Ainda durante o seu pontificado, Bento XVI intensificou a luta da Igreja Católica contra a crise dos abusos sexuais. Só nos últimos dois anos da sua liderança, Bento XVI demitiu quase 400 sacerdotes devido a crimes de abuso. Acabaria por renunciar ao cargo em 2013, por considerar que a idade avançada já não lhe permitia responder eficazmente aos graves problemas que a Igreja Católica enfrentava — e foi Francisco quem tomou as rédeas do combate aos abusos, criando a Comissão Pontifícia para a Proteção de Menores e, mais tarde, criando as novas regras que nos últimos três anos têm obrigado as instituições da Igreja a reinventar-se por todo o mundo para responder à crise.

Mas as novas revelações sobre a situação na Alemanha podem colocar em causa também a credibilidade do Papa Bento XVI — e, por extensão, a credibilidade da própria Igreja na luta contra os abusos de menores.

Para o padre Hans Zollner, porém, é preciso cautela na análise das contradições de Bento XVI. “Tornou-se claro que não foi ele, pessoalmente, quem escreveu as respostas. Sim, ele tem de assumir responsabilidade por elas, porque as assinou, mas o maior dano foi feito por aqueles que prepararam o texto. Ainda assim, temos de nos lembrar de que a própria sociedade de advogados disse que isto não é um julgamento sobre o que o cardeal Ratzinger ou o Papa Bento XVI fez, mas para a Igreja e para muitas pessoas além dele.”

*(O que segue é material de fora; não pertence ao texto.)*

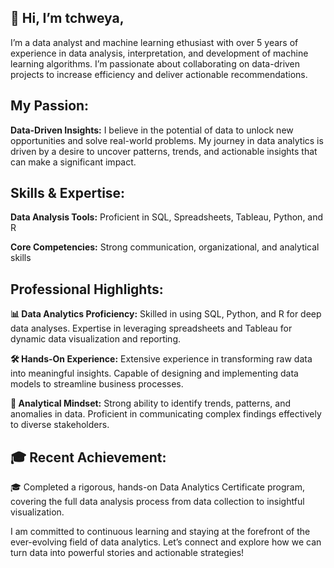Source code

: ## 👋 Hi, I’m tchweya,

I’m a data analyst and machine learning ethusiast with over 5 years of experience in data analysis, interpretation, and development of machine learning algorithms. 
I’m passionate about collaborating on data-driven projects to increase efficiency and deliver actionable recommendations. 

## My Passion:
**Data-Driven Insights:** I believe in the potential of data to unlock new opportunities and solve real-world problems. My journey in data analytics is driven by a desire to uncover patterns, trends, and actionable insights that can make a significant impact.

## Skills & Expertise:

**Data Analysis Tools:** Proficient in SQL, Spreadsheets, Tableau, Python, and R

**Core Competencies:** Strong communication, organizational, and analytical skills

## Professional Highlights:

**📊 Data Analytics Proficiency:** Skilled in using SQL, Python, and R for deep data analyses. Expertise in leveraging spreadsheets and Tableau for dynamic data visualization and reporting.

**🛠️ Hands-On Experience:** Extensive experience in transforming raw data into meaningful insights. Capable of designing and implementing data models to streamline business processes.

**🎯 Analytical Mindset:** Strong ability to identify trends, patterns, and anomalies in data. Proficient in communicating complex findings effectively to diverse stakeholders.

## 🎓 Recent Achievement:
 🎓 Completed a rigorous, hands-on Data Analytics Certificate program, covering the full data analysis process from data collection to insightful visualization.

I am committed to continuous learning and staying at the forefront of the ever-evolving field of data analytics. Let’s connect and explore how we can turn data into powerful stories and actionable strategies!

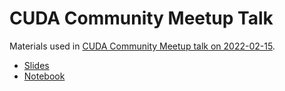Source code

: # CUDA Community Meetup Talk

Materials used in [CUDA Community Meetup talk on
2022-02-15](https://www.meetup.com/ru-RU/CUDA-Community-Meetup-Group/events/283072473/).

- [Slides](slides.pdf)
- [Notebook](colab-demo-with-output.ipynb)
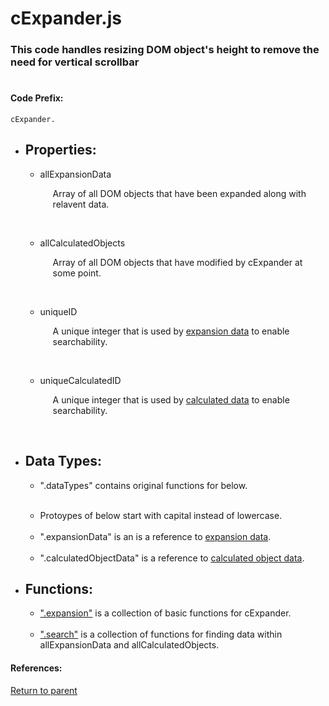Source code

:# <a id="title"/> cExpander.js
### <a id="description"/> This code handles resizing DOM object's height to remove the need for vertical scrollbar
#

#### <a id="codeprefix"/> Code Prefix:
    cExpander.  

* <a id="properties"/> <h2> Properties: </h2>

  * <a id="allexpansiondata"/> allExpansionData <p style="padding-left: 20px;"> Array of all DOM objects that have been expanded along with relavent data. </p> <br>

  * <a id="allcalculatedobjects"/> allCalculatedObjects <p style="padding-left: 20px;"> Array of all DOM objects that have modified by cExpander at some point. </p> <br>

  * <a id="uniqueid"/> uniqueID <p style="padding-left: 20px;"> A unique integer that is used by [expansion data](#expansiondata) to enable searchability. </p> <br>

  * <a id="uniquecalculatedid"/> uniqueCalculatedID <p style="padding-left: 20px;"> A unique integer that is used by [calculated data](#calculateddata) to enable searchability. </p> <br>

* <a id="datatypes"/> <h2> Data Types: </h2>

	* ".dataTypes" contains original functions for below.
  <br>

	* Protoypes of below start with capital instead of lowercase.
  <br>

	* ".expansionData" is an is a reference to [expansion data](./Markdowns/expansionData.md).
  <br>

	* ".calculatedObjectData" is a reference to [calculated object data](./Markdowns/calculatedObjectData.md).

* <a id="functions"/> <h2> Functions: </h2>

  * [".expansion"](./Markdowns/expansion.md) is a collection of basic functions for cExpander.
  <br>

  * [".search"](./Markdowns/search.md) is a collection of functions for finding data within allExpansionData and allCalculatedObjects.

#### References: 
  
[Return to parent](/README.md)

"Toda a gente, em qualquer cargo ou posição tem de estar preparado para ser responsabilizado pelo que faz ou não faz para proteger os menores e as pessoas vulneráveis."
Hans Zollner, membro da Comissão Pontifícia para a Proteção de Menores

O especialista e colaborador do Papa Francisco concorda que “toda a gente, em qualquer cargo ou posição” dentro da Igreja “tem de estar preparado para ser responsabilizado pelo que faz ou não faz para proteger os menores e as pessoas vulneráveis”, incluindo os Papas, e reconhece que Bento XVI poderá ter sido excessivamente cerebral nas suas respostas à comissão independente, não sublinhando a dimensão humana da tragédia dos abusos. “É verdade que há algumas palavras, nas 82 páginas e nas declarações seguintes, que indicam a empatia do Papa Bento XVI e o seu reconhecimento das feridas das vítimas de abuso. Mas, no geral, muitas pessoas teriam esperado que a resposta do Papa Bento XVI desse mais espaço e atenção às feridas morais e espirituais infligidas às vítimas. Não nos podemos esquecer de que o Papa Bento XVI foi o primeiro Papa a encontrar-se com vítimas de abuso. Infelizmente, este lado dele não marcou o tom da resposta.”

E, com isso, a credibilidade da Igreja continua a afundar-se. “Isto não é algo específico da Alemanha”, nota Zollner. “Temos visto isto a acontecer há vários anos noutras partes do mundo, como os EUA, a Austrália, a Irlanda e, mais recentemente, a Polónia.” Quanto ao caso de Bento XVI, será preciso esperar pela declaração que o Papa Emérito pretende divulgar quando tiver terminado de ler as 1.900 páginas que compõem o relatório sobre Munique. Mas Zollner deixa um aviso: “Sempre que a confiança dos fiéis e do público em geral na sinceridade e na consistência dos líderes da Igreja é estilhaçada, a transmissão da fé fica em risco.”

Perante uma Igreja com a credibilidade em risco, a solução está nos próprios ensinamentos da Igreja, defende o jesuíta alemão. “Tivemos tantos santos e grandes exemplos de caridade e serviço na história da Igreja. Isso não significa que tenhamos de ser perfeitos em tudo, mas as pessoas precisam de ver que admitimos os nossos erros, tentamos ser melhores e fazer aquilo que pregamos.”